▶ [What you have to do]: Copy out the lines of the material that include the string "before".

╭──

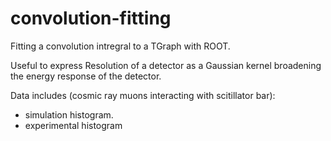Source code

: # convolution-fitting

Fitting a convolution intregral to a TGraph with ROOT. 

Useful to express Resolution of a detector as a Gaussian kernel broadening the energy response of the detector.

Data includes (cosmic ray muons interacting with scitillator bar):

- simulation histogram.
- experimental histogram 
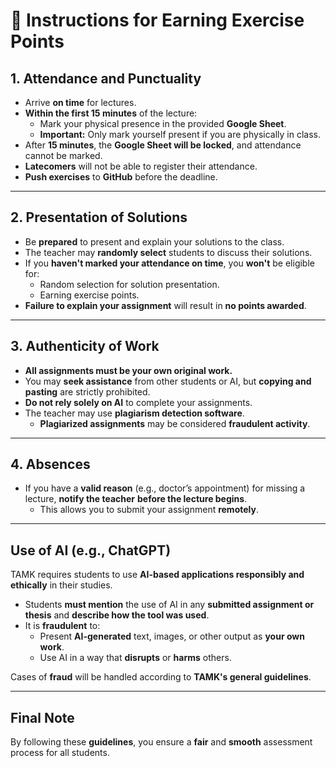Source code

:# 🎯 Instructions for Earning Exercise Points

## **1. Attendance and Punctuality**

- Arrive **on time** for lectures.
- **Within the first 15 minutes** of the lecture:
  - Mark your physical presence in the provided **Google Sheet**.
  - **Important:** Only mark yourself present if you are physically in class.
- After **15 minutes**, the **Google Sheet will be locked**, and attendance cannot be marked.
- **Latecomers** will not be able to register their attendance.
- **Push exercises** to **GitHub** before the deadline.

---

## **2. Presentation of Solutions**

- Be **prepared** to present and explain your solutions to the class.
- The teacher may **randomly select** students to discuss their solutions.
- If you **haven't marked your attendance on time**, you **won't** be eligible for:
  - Random selection for solution presentation.
  - Earning exercise points.
- **Failure to explain your assignment** will result in **no points awarded**.

---

## **3. Authenticity of Work**

- **All assignments must be your own original work.**
- You may **seek assistance** from other students or AI, but **copying and pasting** are strictly prohibited.
- **Do not rely solely on AI** to complete your assignments.
- The teacher may use **plagiarism detection software**.
  - **Plagiarized assignments** may be considered **fraudulent activity**.

---

## **4. Absences**

- If you have a **valid reason** (e.g., doctor’s appointment) for missing a lecture,
  **notify the teacher** **before the lecture begins**.
  - This allows you to submit your assignment **remotely**.

---

## **Use of AI (e.g., ChatGPT)**

TAMK requires students to use **AI-based applications responsibly and ethically** in their studies.

- Students **must mention** the use of AI in any **submitted assignment or thesis**
  and **describe how the tool was used**.
- It is **fraudulent** to:
  - Present **AI-generated** text, images, or other output as **your own work**.
  - Use AI in a way that **disrupts** or **harms** others.

Cases of **fraud** will be handled according to **TAMK's general guidelines**.

---

## **Final Note**

By following these **guidelines**, you ensure a **fair** and **smooth** assessment process for all students.
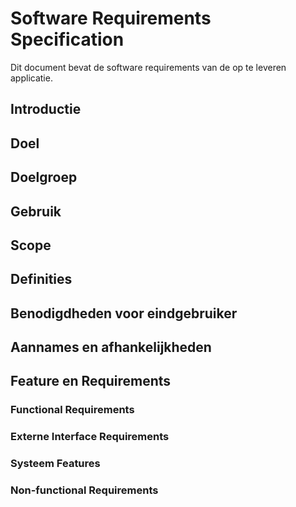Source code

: # Software Requirements Specification
Dit document bevat de software requirements van de op te leveren applicatie. 


## Introductie


## Doel


## Doelgroep


## Gebruik


## Scope


## Definities


## Benodigdheden voor eindgebruiker


## Aannames en afhankelijkheden


## Feature en Requirements

### Functional Requirements

### Externe Interface Requirements

### Systeem Features

### Non-functional Requirements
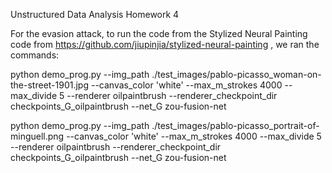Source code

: Unstructured Data Analysis Homework 4





For the evasion attack, to run the code from the Stylized Neural Painting code from https://github.com/jiupinjia/stylized-neural-painting , we ran the commands: 

python demo_prog.py --img_path ./test_images/pablo-picasso_woman-on-the-street-1901.jpg --canvas_color 'white' --max_m_strokes 4000 --max_divide 5 --renderer oilpaintbrush --renderer_checkpoint_dir checkpoints_G_oilpaintbrush --net_G zou-fusion-net    

python demo_prog.py --img_path ./test_images/pablo-picasso_portrait-of-minguell.png --canvas_color 'white' --max_m_strokes 4000 --max_divide 5 --renderer oilpaintbrush --renderer_checkpoint_dir checkpoints_G_oilpaintbrush --net_G zou-fusion-net   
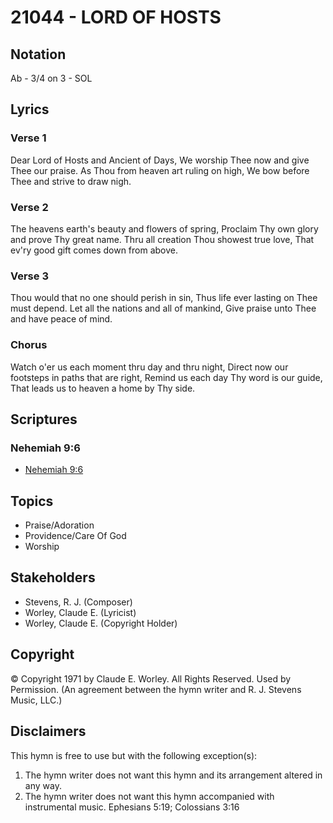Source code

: # 21044 - LORD OF HOSTS

## Notation

Ab - 3/4 on 3 - SOL

## Lyrics

### Verse 1

Dear Lord of Hosts and Ancient of Days, We worship Thee now and give Thee our praise. As Thou from heaven art ruling on high, We bow before Thee and strive to draw nigh.

### Verse 2

The heavens earth's beauty and flowers of spring, Proclaim Thy own glory and prove Thy great name. Thru all creation Thou showest true love, That ev'ry good gift comes down from above.

### Verse 3

Thou would that no one should perish in sin, Thus life ever lasting on Thee must depend. Let all the nations and all of mankind, Give praise unto Thee and have peace of mind.

### Chorus

Watch o'er us each moment thru day and thru night, Direct now our footsteps in paths that are right, Remind us each day Thy word is our guide, That leads us to heaven a home by Thy side.


## Scriptures

### Nehemiah 9:6

- [Nehemiah 9:6](https://www.biblegateway.com/passage/?search=Nehemiah%209%3A6)


## Topics

- Praise/Adoration
- Providence/Care Of God
- Worship

## Stakeholders

- Stevens, R. J. (Composer)
- Worley, Claude E. (Lyricist)
- Worley, Claude E. (Copyright Holder)

## Copyright

© Copyright 1971 by Claude E. Worley.  All Rights Reserved. Used by Permission.
(An agreement between the hymn writer and R. J. Stevens Music, LLC.)

## Disclaimers

This hymn is free to use but with the following exception(s):
1. The hymn writer does not want this hymn and its arrangement altered in any way.
2. The hymn writer does not want this hymn accompanied with instrumental music.
Ephesians 5:19; Colossians 3:16

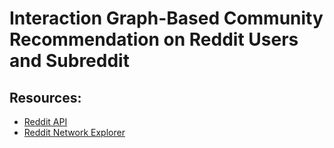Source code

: # Interaction Graph-Based Community Recommendation on Reddit Users and Subreddit

## Resources:
- [Reddit API](https://www.reddit.com/dev/api/)
- [Reddit Network Explorer](https://github.com/memgraph/reddit-network-explorer)
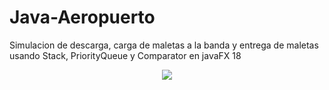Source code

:# Java-Aeropuerto
Simulacion de descarga, carga de maletas a la banda y entrega de maletas usando Stack, PriorityQueue y Comparator en javaFX 18
<div align="center">
<img src="https://github.com/ARVIOJ/JavaFX-Aeropuerto/blob/master/aeropuerto.gif?raew=tru"/>
</div>
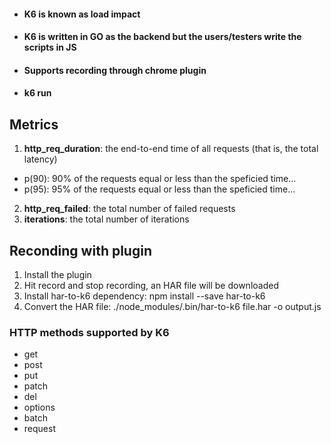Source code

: - #### K6 is known as load impact

- #### K6 is written in GO as the backend but the users/testers write the scripts in JS

- #### Supports recording through chrome plugin

- #### k6 run <file>

## Metrics
1. **http_req_duration**: the end-to-end time of all requests (that is, the total latency)
- p(90): 90% of the requests equal or less than the speficied time...
- p(95): 95% of the requests equal or less than the speficied time...
2. **http_req_failed**: the total number of failed requests
3. **iterations**: the total number of iterations


## Reconding with plugin
1. Install the plugin
2. Hit record and stop recording, an HAR file will be downloaded
3. Install har-to-k6 dependency: npm install --save har-to-k6 
4. Convert the HAR file: ./node_modules/.bin/har-to-k6 file.har -o output.js     

### HTTP methods supported by K6
- get
- post
- put
- patch
- del
- options
- batch
- request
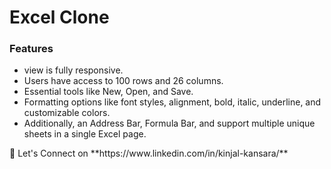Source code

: # Excel Clone

### Features
- view is fully responsive. 
- Users have access to 100 rows and 26 columns.  
- Essential tools like New, Open, and Save.
- Formatting options like font styles, alignment, bold, italic, underline, and customizable colors. 
- Additionally, an Address Bar, Formula Bar, and support multiple unique sheets in a single Excel page.

<p> 🔗 Let's Connect on **https://www.linkedin.com/in/kinjal-kansara/** </p>
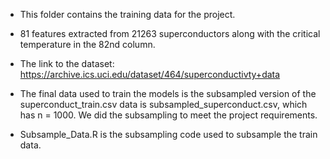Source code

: - This folder contains the training data for the project. 
- 81 features extracted from 21263 superconductors along with the critical temperature in the 82nd column. 
- The link to the dataset: https://archive.ics.uci.edu/dataset/464/superconductivty+data

- The final data used to train the models is the subsampled version of the superconduct_train.csv data is subsampled_superconduct.csv, which has n = 1000. We did the subsampling to meet the project requirements.

- Subsample_Data.R is the subsampling code used to subsample the train data.
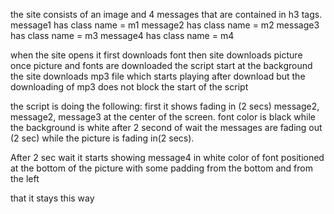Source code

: the site consists of an image and 4 messages that are contained in h3 tags.
message1 has class name = m1
message2 has class name = m2
message3 has class name = m3
message4 has class name = m4

when the site opens it first downloads font
then site downloads picture
once picture and fonts are downloaded the script start
at the background the site downloads mp3 file which starts playing after download but the downloading of mp3 does not block the start of the script

the script is doing the following:
first it shows fading in (2 secs) message2, message2, message3 at the center of the screen. font color is black while the background is white
after 2 second of wait the messages are fading out (2 sec) while the picture is fading in(2 secs). 

After 2 sec wait it starts showing message4 in white color of font positioned at the bottom of the picture with some padding from the bottom and from the left

that it stays this way




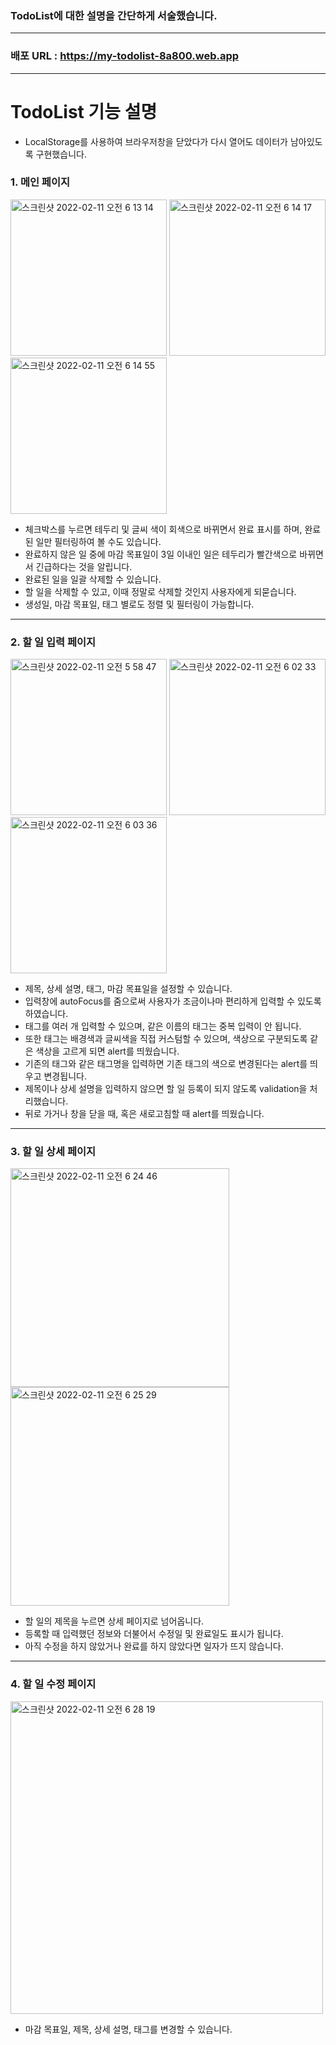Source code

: ### TodoList에 대한 설명을 간단하게 서술했습니다.
---
### 배포 URL : https://my-todolist-8a800.web.app
---
# TodoList 기능 설명
* LocalStorage를 사용하여 브라우저창을 닫았다가 다시 열어도 데이터가 남아있도록 구현했습니다.

### 1. 메인 페이지
<img width="250" alt="스크린샷 2022-02-11 오전 6 13 14" src="https://user-images.githubusercontent.com/77619905/153497304-d2297adc-1764-4773-b4a8-f5c6aaaa98b5.png"> <img width="250" alt="스크린샷 2022-02-11 오전 6 14 17" src="https://user-images.githubusercontent.com/77619905/153497449-fdbcd5a7-afd7-4882-bd56-9656f51dad01.png"> <img width="250" alt="스크린샷 2022-02-11 오전 6 14 55" src="https://user-images.githubusercontent.com/77619905/153497563-db97f68d-ec9f-4840-b17a-a49a3e573da3.png">
* 체크박스를 누르면 테두리 및 글씨 색이 회색으로 바뀌면서 완료 표시를 하며, 완료된 일만 필터링하여 볼 수도 있습니다.
* 완료하지 않은 일 중에 마감 목표일이 3일 이내인 일은 테두리가 빨간색으로 바뀌면서 긴급하다는 것을 알립니다.
* 완료된 일을 일괄 삭제할 수 있습니다.
* 할 일을 삭제할 수 있고, 이때 정말로 삭제할 것인지 사용자에게 되묻습니다.
* 생성일, 마감 목표일, 태그 별로도 정렬 및 필터링이 가능합니다.
---
### 2. 할 일 입력 페이지
<img width="250" alt="스크린샷 2022-02-11 오전 5 58 47" src="https://user-images.githubusercontent.com/77619905/153495329-01408f7f-dc54-467f-8068-2e1546e08408.png"> <img width="250" alt="스크린샷 2022-02-11 오전 6 02 33" src="https://user-images.githubusercontent.com/77619905/153495854-7e8f5293-de93-42b7-a19a-c8c94e0f1fb7.png"> <img width="250" alt="스크린샷 2022-02-11 오전 6 03 36" src="https://user-images.githubusercontent.com/77619905/153496012-baf45d58-fc40-4f43-8672-7d46c08521bb.png">

* 제목, 상세 설명, 태그, 마감 목표일을 설정할 수 있습니다.
* 입력창에 autoFocus를 줌으로써 사용자가 조금이나마 편리하게 입력할 수 있도록 하였습니다.
* 태그를 여러 개 입력할 수 있으며, 같은 이름의 태그는 중복 입력이 안 됩니다.
* 또한 태그는 배경색과 글씨색을 직접 커스텀할 수 있으며, 색상으로 구분되도록 같은 색상을 고르게 되면 alert를 띄웠습니다.
* 기존의 태그와 같은 태그명을 입력하면 기존 태그의 색으로 변경된다는 alert를 띄우고 변경됩니다.
* 제목이나 상세 설명을 입력하지 않으면 할 일 등록이 되지 않도록 validation을 처리했습니다.
* 뒤로 가거나 창을 닫을 때, 혹은 새로고침할 때 alert를 띄웠습니다.
---
### 3. 할 일 상세 페이지
<img width="350" alt="스크린샷 2022-02-11 오전 6 24 46" src="https://user-images.githubusercontent.com/77619905/153498998-0deb17ec-3984-4dfb-8a19-892726f4a6e3.png"> <img width="350" alt="스크린샷 2022-02-11 오전 6 25 29" src="https://user-images.githubusercontent.com/77619905/153499091-5852fab5-9332-4d64-ad26-5a65409f6aa6.png">

* 할 일의 제목을 누르면 상세 페이지로 넘어옵니다.
* 등록할 때 입력했던 정보와 더불어서 수정일 및 완료일도 표시가 됩니다.
* 아직 수정을 하지 않았거나 완료를 하지 않았다면 일자가 뜨지 않습니다.
---
### 4. 할 일 수정 페이지
<img width="500" alt="스크린샷 2022-02-11 오전 6 28 19" src="https://user-images.githubusercontent.com/77619905/153499474-0e2e45e9-c1f5-426a-b641-73aa8141022b.png">

* 마감 목표일, 제목, 상세 설명, 태그를 변경할 수 있습니다.

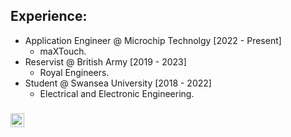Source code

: ## Experience:
 - Application Engineer @ Microchip Technolgy [2022 - Present]
    - maXTouch.
 - Reservist @ British Army [2019 - 2023]
    - Royal Engineers.  
 - Student @ Swansea University [2018 - 2022]
    - Electrical and Electronic Engineering.

### 
[<img align="left" alt="jakedrew | LinkedIn" width="22px" src="https://cdn.jsdelivr.net/npm/simple-icons@v3/icons/linkedin.svg" />][linkedin]
<br />

[linkedin]: https://www.linkedin.com/in/jakedrw/
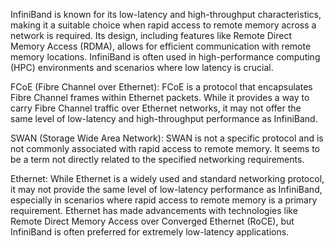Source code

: InfiniBand is known for its low-latency and high-throughput characteristics, making it a suitable choice when rapid access to remote memory across a network is required. Its design, including features like Remote Direct Memory Access (RDMA), allows for efficient communication with remote memory locations. InfiniBand is often used in high-performance computing (HPC) environments and scenarios where low latency is crucial.


FCoE (Fibre Channel over Ethernet): FCoE is a protocol that encapsulates Fibre Channel frames within Ethernet packets. While it provides a way to carry Fibre Channel traffic over Ethernet networks, it may not offer the same level of low-latency and high-throughput performance as InfiniBand.

SWAN (Storage Wide Area Network): SWAN is not a specific protocol and is not commonly associated with rapid access to remote memory. It seems to be a term not directly related to the specified networking requirements.

Ethernet: While Ethernet is a widely used and standard networking protocol, it may not provide the same level of low-latency performance as InfiniBand, especially in scenarios where rapid access to remote memory is a primary requirement.
Ethernet has made advancements with technologies like Remote Direct Memory Access over Converged Ethernet (RoCE), but InfiniBand is often preferred for extremely low-latency applications.
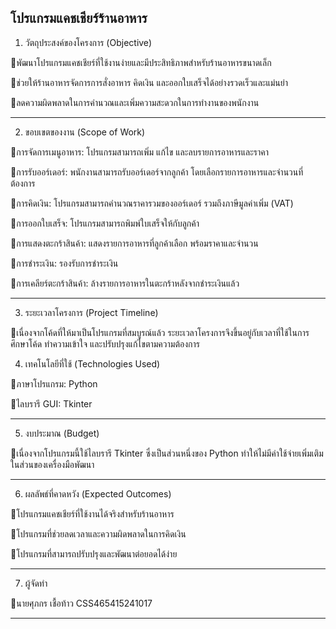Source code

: ## โปรแกรมแคชเชียร์ร้านอาหาร
1. วัตถุประสงค์ของโครงการ (Objective)

🔹พัฒนาโปรแกรมแคชเชียร์ที่ใช้งานง่ายและมีประสิทธิภาพสำหรับร้านอาหารขนาดเล็ก

🔹ช่วยให้ร้านอาหารจัดการการสั่งอาหาร คิดเงิน และออกใบเสร็จได้อย่างรวดเร็วและแม่นยำ

🔹ลดความผิดพลาดในการคำนวณและเพิ่มความสะดวกในการทำงานของพนักงาน


---

2. ขอบเขตของงาน (Scope of Work)

🔹การจัดการเมนูอาหาร: โปรแกรมสามารถเพิ่ม แก้ไข และลบรายการอาหารและราคา

🔹การรับออร์เดอร์: พนักงานสามารถรับออร์เดอร์จากลูกค้า โดยเลือกร​​ายการอาหารและจำนวนที่ต้องการ

🔹การคิดเงิน: โปรแกรมสามารถคำนวณราคารวมของออร์เดอร์ รวมถึงภาษีมูลค่าเพิ่ม (VAT)

🔹การออกใบเสร็จ: โปรแกรมสามารถพิมพ์ใบเสร็จให้กับลูกค้า

🔹การแสดงตะกร้าสินค้า: แสดงรายการอาหารที่ลูกค้าเลือก พร้อมราคาและจำนวน

🔹การชำระเงิน: รองรับการชำระเงิน

🔹การเคลียร์ตะกร้าสินค้า: ล้างรายการอาหารในตะกร้าหลังจากชำระเงินแล้ว

---

3. ระยะเวลาโครงการ (Project Timeline)

🔹เนื่องจากโค้ดที่ให้มาเป็นโปรแกรมที่สมบูรณ์แล้ว ระยะเวลาโครงการจึงขึ้นอยู่กับเวลาที่ใช้ในการศึกษาโค้ด ทำความเข้าใจ และปรับปรุงแก้ไขตามความต้องการ

4. เทคโนโลยีที่ใช้ (Technologies Used)

🔹ภาษาโปรแกรม: Python

🔹ไลบรารี GUI: Tkinter

---

5. งบประมาณ (Budget)

🔹เนื่องจากโปรแกรมนี้ใช้ไลบรารี Tkinter ซึ่งเป็นส่วนหนึ่งของ Python ทำให้ไม่มีค่าใช้จ่ายเพิ่มเติมในส่วนของเครื่องมือพัฒนา

---

6. ผลลัพธ์ที่คาดหวัง (Expected Outcomes)
   
🔹โปรแกรมแคชเชียร์ที่ใช้งานได้จริงสำหรับร้านอาหาร

🔹โปรแกรมที่ช่วยลดเวลาและความผิดพลาดในการคิดเงิน

🔹โปรแกรมที่สามารถปรับปรุงและพัฒนาต่อยอดได้ง่าย


---

7. ผู้จัดทำ
   
🔹นายศุภกร เชื้อท้าว CSS465415241017

---






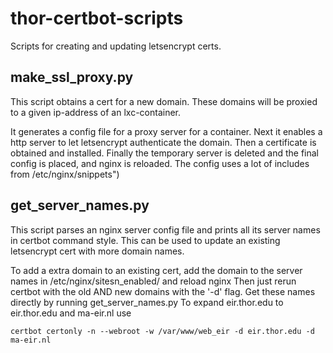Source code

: # thor-certbot-scripts
Scripts for creating and updating letsencrypt certs.

## make_ssl_proxy.py
This script obtains a cert for a new domain. These domains will be proxied to a given ip-address of an lxc-container.

It generates a config file for a proxy server for a container.
Next it enables a http server to let letsencrypt authenticate the domain.
Then a certificate is obtained and installed.
Finally the temporary server is deleted and the final config is placed, and nginx is reloaded.
The config uses a lot of includes from /etc/nginx/snippets")

## get_server_names.py
This script parses an nginx server config file and prints all its server names in certbot command style.
This can be used to update an existing letsencrypt cert with more domain names.

To add a extra domain to an existing cert, add the domain to the server names in /etc/nginx/sitesn_enabled/<name> and reload nginx
Then just rerun certbot with the old AND new domains with the '-d' flag. Get these names directly by running get_server_names.py
To expand eir.thor.edu to eir.thor.edu and ma-eir.nl use


    certbot certonly -n --webroot -w /var/www/web_eir -d eir.thor.edu -d ma-eir.nl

╰──

▶ [Answer to the problem]:
- **Push exercises** to **GitHub** before the deadline.
  **notify the teacher** **before the lecture begins**.
Dear Lord of Hosts and Ancient of Days, We worship Thee now and give Thee our praise. As Thou from heaven art ruling on high, We bow before Thee and strive to draw nigh.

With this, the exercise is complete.